__Exercise__
Below are entries; count the lines containing the string "message". The answer is that number alone.

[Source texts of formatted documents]
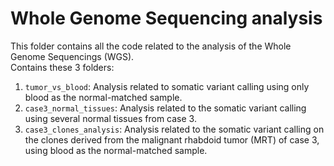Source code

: # Whole Genome Sequencing analysis

This folder contains all the code related to the analysis of the Whole Genome Sequencings (WGS).  
Contains these 3 folders:
1. ```tumor_vs_blood```: Analysis related to somatic variant calling using only blood as the normal-matched sample.  
2. ```case3_normal_tissues```: Analysis related to the somatic variant calling using several normal tissues from case 3.
3. ```case3_clones_analysis```: Analysis related to the somatic variant calling on the clones derived from the malignant rhabdoid tumor (MRT) of case 3, using blood as the normal-matched sample.   
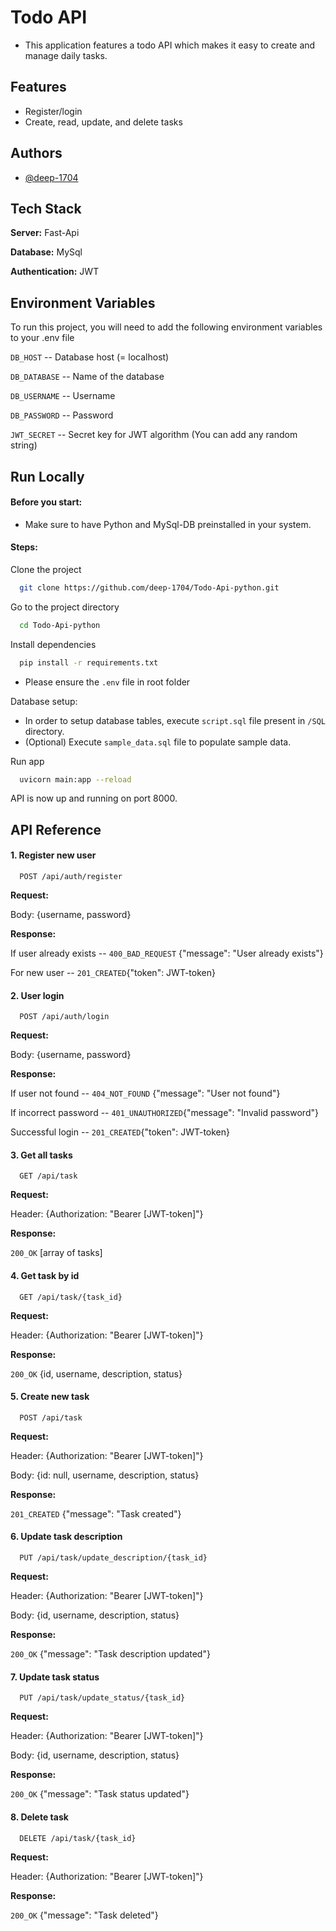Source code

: # Todo API

* This application features a todo API which makes it easy to create and manage daily tasks.

## Features

- Register/login
- Create, read, update, and delete tasks

## Authors

- [@deep-1704](https://github.com/deep-1704)

## Tech Stack

**Server:** Fast-Api

**Database:** MySql

**Authentication:** JWT

## Environment Variables

To run this project, you will need to add the following environment variables to your .env file

`DB_HOST` -- Database host (= localhost)

`DB_DATABASE` -- Name of the database

`DB_USERNAME` -- Username

`DB_PASSWORD` -- Password

`JWT_SECRET` -- Secret key for JWT algorithm (You can add any random string)

## Run Locally

#### Before you start:

- Make sure to have Python and MySql-DB preinstalled in your system.

#### Steps:

Clone the project

```bash
  git clone https://github.com/deep-1704/Todo-Api-python.git
```

Go to the project directory

```bash
  cd Todo-Api-python
```

Install dependencies

```bash
  pip install -r requirements.txt
```

- Please ensure the `.env` file in root folder

Database setup:

- In order to setup database tables, execute `script.sql` file present in `/SQL` directory.
- (Optional) Execute `sample_data.sql` file to populate sample data.

Run app

```bash
  uvicorn main:app --reload
```

API is now up and running on port 8000.

## API Reference

#### 1. Register new user

```http
  POST /api/auth/register
```

**Request:**

Body: {username, password}

**Response:**

If user already exists -- `400_BAD_REQUEST` {"message": "User already exists"}

For new user -- `201_CREATED`{"token": JWT-token}

#### 2. User login

```http
  POST /api/auth/login
```

**Request:**

Body: {username, password}

**Response:**

If user not found -- `404_NOT_FOUND` {"message": "User not found"}

If incorrect password -- `401_UNAUTHORIZED`{"message": "Invalid password"}

Successful login -- `201_CREATED`{"token": JWT-token}

#### 3. Get all tasks

```http
  GET /api/task
```

**Request:**

Header: {Authorization: "Bearer [JWT-token]"}

**Response:**

`200_OK` [array of tasks]

#### 4. Get task by id

```http
  GET /api/task/{task_id}
```

**Request:**

Header: {Authorization: "Bearer [JWT-token]"}

**Response:**

`200_OK` {id, username, description, status}

#### 5. Create new task

```http
  POST /api/task
```

**Request:**

Header: {Authorization: "Bearer [JWT-token]"}

Body: {id: null, username, description, status}

**Response:**

`201_CREATED` {"message": "Task created"}

#### 6. Update task description

```http
  PUT /api/task/update_description/{task_id}
```

**Request:**

Header: {Authorization: "Bearer [JWT-token]"}

Body: {id, username, description, status}

**Response:**

`200_OK` {"message": "Task description updated"}

#### 7. Update task status

```http
  PUT /api/task/update_status/{task_id}
```

**Request:**

Header: {Authorization: "Bearer [JWT-token]"}

Body: {id, username, description, status}

**Response:**

`200_OK` {"message": "Task status updated"}

#### 8. Delete task

```http
  DELETE /api/task/{task_id}
```

**Request:**

Header: {Authorization: "Bearer [JWT-token]"}

**Response:**

`200_OK` {"message": "Task deleted"}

__Solution to the exercise__
7